In the output, include exactly the lines from the beginning of the records up to and including the one that contains "新研究将GRU简化成单门架构，或更适用于语音识别", and leave out the pictures.

:: Extracted data ::

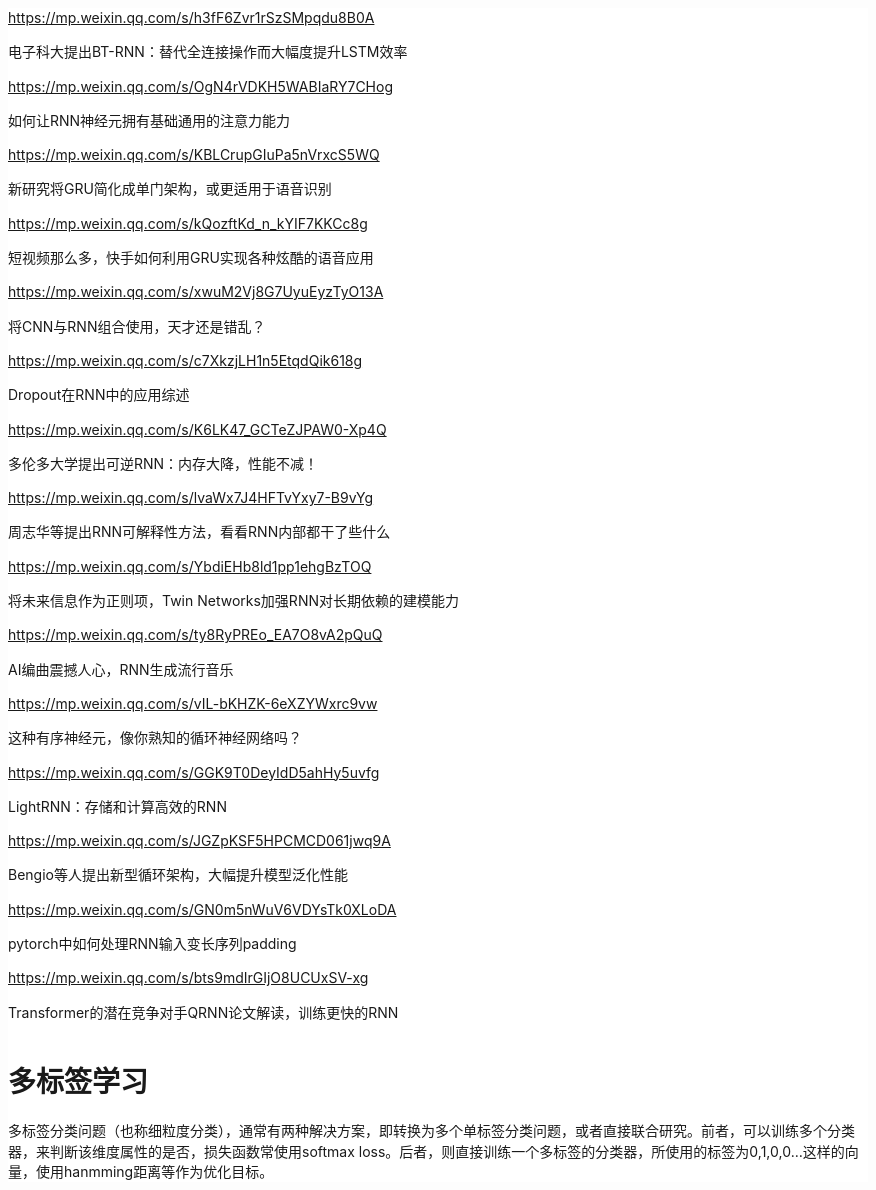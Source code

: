 https://mp.weixin.qq.com/s/h3fF6Zvr1rSzSMpqdu8B0A

电子科大提出BT-RNN：替代全连接操作而大幅度提升LSTM效率

https://mp.weixin.qq.com/s/OgN4rVDKH5WABIaRY7CHog

如何让RNN神经元拥有基础通用的注意力能力

https://mp.weixin.qq.com/s/KBLCrupGIuPa5nVrxcS5WQ

新研究将GRU简化成单门架构，或更适用于语音识别

https://mp.weixin.qq.com/s/kQozftKd_n_kYIF7KKCc8g

短视频那么多，快手如何利用GRU实现各种炫酷的语音应用

https://mp.weixin.qq.com/s/xwuM2Vj8G7UyuEyzTyO13A

将CNN与RNN组合使用，天才还是错乱？

https://mp.weixin.qq.com/s/c7XkzjLH1n5EtqdQik618g

Dropout在RNN中的应用综述

https://mp.weixin.qq.com/s/K6LK47_GCTeZJPAW0-Xp4Q

多伦多大学提出可逆RNN：内存大降，性能不减！

https://mp.weixin.qq.com/s/lvaWx7J4HFTvYxy7-B9vYg

周志华等提出RNN可解释性方法，看看RNN内部都干了些什么

https://mp.weixin.qq.com/s/YbdiEHb8ld1pp1ehgBzTOQ

将未来信息作为正则项，Twin Networks加强RNN对长期依赖的建模能力

https://mp.weixin.qq.com/s/ty8RyPREo_EA7O8vA2pQuQ

AI编曲震撼人心，RNN生成流行音乐

https://mp.weixin.qq.com/s/vIL-bKHZK-6eXZYWxrc9vw

这种有序神经元，像你熟知的循环神经网络吗？

https://mp.weixin.qq.com/s/GGK9T0DeyIdD5ahHy5uvfg

LightRNN：存储和计算高效的RNN

https://mp.weixin.qq.com/s/JGZpKSF5HPCMCD061jwq9A

Bengio等人提出新型循环架构，大幅提升模型泛化性能

https://mp.weixin.qq.com/s/GN0m5nWuV6VDYsTk0XLoDA

pytorch中如何处理RNN输入变长序列padding

https://mp.weixin.qq.com/s/bts9mdIrGIjO8UCUxSV-xg

Transformer的潜在竞争对手QRNN论文解读，训练更快的RNN

# 多标签学习

多标签分类问题（也称细粒度分类），通常有两种解决方案，即转换为多个单标签分类问题，或者直接联合研究。前者，可以训练多个分类器，来判断该维度属性的是否，损失函数常使用softmax loss。后者，则直接训练一个多标签的分类器，所使用的标签为0,1,0,0…这样的向量，使用hanmming距离等作为优化目标。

:::

Answer to the exercise:
Source code

: https://mp.weixin.qq.com/s/h3fF6Zvr1rSzSMpqdu8B0A

电子科大提出BT-RNN：替代全连接操作而大幅度提升LSTM效率

https://mp.weixin.qq.com/s/OgN4rVDKH5WABIaRY7CHog

如何让RNN神经元拥有基础通用的注意力能力

https://mp.weixin.qq.com/s/KBLCrupGIuPa5nVrxcS5WQ

新研究将GRU简化成单门架构，或更适用于语音识别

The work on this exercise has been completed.